• **Exercise instructions**: Please find the lines in the entries below that contain the word "predefined", and copy each one.

• **Supplied data**:
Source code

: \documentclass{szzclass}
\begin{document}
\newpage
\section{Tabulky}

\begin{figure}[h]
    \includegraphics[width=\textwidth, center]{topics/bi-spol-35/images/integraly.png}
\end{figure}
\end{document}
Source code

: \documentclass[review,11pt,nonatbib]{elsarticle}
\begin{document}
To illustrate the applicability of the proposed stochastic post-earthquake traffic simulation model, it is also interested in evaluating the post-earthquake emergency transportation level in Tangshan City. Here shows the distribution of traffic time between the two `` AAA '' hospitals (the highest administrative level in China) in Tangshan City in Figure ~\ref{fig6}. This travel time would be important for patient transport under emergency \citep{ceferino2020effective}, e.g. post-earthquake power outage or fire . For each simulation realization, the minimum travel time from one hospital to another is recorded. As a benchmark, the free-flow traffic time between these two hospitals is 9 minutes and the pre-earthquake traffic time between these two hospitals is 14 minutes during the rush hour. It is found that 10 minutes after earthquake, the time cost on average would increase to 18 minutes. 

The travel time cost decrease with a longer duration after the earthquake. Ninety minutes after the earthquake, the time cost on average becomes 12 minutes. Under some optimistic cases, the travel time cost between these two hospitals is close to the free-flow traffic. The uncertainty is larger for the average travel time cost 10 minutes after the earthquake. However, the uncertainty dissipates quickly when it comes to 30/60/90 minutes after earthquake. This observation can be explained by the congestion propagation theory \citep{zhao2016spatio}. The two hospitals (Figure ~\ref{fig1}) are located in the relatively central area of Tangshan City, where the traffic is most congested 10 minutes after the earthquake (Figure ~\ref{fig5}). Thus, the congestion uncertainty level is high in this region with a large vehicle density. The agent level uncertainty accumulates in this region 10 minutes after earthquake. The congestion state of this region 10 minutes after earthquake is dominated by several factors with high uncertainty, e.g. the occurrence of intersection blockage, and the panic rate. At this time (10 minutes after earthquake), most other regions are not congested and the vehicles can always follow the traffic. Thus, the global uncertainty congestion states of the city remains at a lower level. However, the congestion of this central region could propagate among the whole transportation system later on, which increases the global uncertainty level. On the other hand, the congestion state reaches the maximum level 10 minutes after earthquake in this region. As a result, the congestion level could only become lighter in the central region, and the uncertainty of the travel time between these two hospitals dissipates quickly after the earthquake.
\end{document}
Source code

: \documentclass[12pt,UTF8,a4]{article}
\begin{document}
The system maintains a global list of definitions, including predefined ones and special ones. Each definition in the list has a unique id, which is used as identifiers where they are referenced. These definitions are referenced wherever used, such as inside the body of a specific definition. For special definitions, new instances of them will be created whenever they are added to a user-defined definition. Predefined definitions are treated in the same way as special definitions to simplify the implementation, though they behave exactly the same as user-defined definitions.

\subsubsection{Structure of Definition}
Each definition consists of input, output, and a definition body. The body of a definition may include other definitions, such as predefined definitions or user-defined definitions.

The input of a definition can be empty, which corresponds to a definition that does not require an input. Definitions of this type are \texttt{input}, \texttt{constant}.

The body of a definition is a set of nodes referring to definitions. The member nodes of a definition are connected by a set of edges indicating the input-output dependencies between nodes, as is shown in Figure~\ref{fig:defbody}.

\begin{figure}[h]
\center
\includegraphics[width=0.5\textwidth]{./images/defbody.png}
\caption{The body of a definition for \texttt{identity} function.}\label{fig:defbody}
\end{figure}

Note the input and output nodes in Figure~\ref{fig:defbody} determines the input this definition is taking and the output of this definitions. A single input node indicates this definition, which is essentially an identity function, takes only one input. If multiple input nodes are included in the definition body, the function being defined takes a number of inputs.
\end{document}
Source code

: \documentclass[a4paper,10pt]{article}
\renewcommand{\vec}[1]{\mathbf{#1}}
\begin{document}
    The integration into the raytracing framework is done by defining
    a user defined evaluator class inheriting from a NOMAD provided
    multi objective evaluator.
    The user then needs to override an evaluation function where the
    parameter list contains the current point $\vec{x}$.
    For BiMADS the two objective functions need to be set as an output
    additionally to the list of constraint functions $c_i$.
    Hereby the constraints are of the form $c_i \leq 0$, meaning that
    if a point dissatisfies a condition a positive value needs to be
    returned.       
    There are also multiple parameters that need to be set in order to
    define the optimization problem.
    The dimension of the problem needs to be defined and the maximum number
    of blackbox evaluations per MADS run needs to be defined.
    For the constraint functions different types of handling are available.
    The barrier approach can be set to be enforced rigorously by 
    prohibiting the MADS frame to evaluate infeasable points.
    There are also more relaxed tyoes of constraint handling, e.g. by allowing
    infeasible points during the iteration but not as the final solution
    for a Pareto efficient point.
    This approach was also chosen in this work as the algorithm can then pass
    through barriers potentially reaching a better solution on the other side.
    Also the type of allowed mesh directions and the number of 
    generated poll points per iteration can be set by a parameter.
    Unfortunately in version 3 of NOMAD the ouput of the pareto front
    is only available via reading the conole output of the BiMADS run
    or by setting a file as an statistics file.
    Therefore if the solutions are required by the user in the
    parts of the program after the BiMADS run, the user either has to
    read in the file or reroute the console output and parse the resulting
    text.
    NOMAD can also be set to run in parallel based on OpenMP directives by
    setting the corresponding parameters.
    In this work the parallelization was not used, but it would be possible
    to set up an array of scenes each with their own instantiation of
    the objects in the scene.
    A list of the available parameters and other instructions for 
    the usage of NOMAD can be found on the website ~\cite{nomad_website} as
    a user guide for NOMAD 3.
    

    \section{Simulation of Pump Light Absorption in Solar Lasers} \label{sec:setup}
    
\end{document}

• **Output of the task**:
The system maintains a global list of definitions, including predefined ones and special ones. Each definition in the list has a unique id, which is used as identifiers where they are referenced. These definitions are referenced wherever used, such as inside the body of a specific definition. For special definitions, new instances of them will be created whenever they are added to a user-defined definition. Predefined definitions are treated in the same way as special definitions to simplify the implementation, though they behave exactly the same as user-defined definitions.
Each definition consists of input, output, and a definition body. The body of a definition may include other definitions, such as predefined definitions or user-defined definitions.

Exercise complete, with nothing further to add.